Across the lines of the records below, how many have the string "href" in them? Answer with the number alone.

RECORDS FOR THE TASK:

%%

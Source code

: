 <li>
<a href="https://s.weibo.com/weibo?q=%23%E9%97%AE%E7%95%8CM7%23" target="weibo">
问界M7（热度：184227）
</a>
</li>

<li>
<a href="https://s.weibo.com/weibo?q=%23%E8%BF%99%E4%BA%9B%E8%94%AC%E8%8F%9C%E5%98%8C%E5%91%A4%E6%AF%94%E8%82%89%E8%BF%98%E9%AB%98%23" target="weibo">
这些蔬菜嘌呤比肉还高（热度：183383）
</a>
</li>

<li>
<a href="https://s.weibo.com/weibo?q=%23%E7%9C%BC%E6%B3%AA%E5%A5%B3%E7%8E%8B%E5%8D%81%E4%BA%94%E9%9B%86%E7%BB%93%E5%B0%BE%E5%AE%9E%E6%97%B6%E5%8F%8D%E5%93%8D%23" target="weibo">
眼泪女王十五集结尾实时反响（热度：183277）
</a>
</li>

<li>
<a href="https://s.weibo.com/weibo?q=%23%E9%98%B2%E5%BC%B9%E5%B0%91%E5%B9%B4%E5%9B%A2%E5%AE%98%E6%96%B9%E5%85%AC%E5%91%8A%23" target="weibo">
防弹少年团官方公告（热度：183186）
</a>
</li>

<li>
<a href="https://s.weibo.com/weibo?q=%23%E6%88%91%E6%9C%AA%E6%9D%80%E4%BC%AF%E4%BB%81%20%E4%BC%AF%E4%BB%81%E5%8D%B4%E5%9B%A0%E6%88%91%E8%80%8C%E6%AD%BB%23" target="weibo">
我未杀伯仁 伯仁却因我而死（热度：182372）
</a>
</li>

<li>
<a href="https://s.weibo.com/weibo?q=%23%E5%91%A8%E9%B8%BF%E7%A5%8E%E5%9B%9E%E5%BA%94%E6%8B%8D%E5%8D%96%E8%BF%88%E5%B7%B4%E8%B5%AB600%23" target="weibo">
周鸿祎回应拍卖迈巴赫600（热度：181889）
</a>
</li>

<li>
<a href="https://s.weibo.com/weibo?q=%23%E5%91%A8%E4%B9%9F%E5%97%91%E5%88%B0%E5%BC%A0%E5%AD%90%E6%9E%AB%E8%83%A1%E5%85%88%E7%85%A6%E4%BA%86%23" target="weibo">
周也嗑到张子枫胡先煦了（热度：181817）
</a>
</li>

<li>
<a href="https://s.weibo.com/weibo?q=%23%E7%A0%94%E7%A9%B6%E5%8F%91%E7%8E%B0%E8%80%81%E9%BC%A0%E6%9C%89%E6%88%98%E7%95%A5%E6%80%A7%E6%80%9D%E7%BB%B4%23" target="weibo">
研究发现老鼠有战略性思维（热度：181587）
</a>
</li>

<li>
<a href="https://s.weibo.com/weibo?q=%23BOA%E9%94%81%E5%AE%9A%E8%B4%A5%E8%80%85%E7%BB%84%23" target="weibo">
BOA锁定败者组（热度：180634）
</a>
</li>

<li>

%%

FINAL ANSWER:
9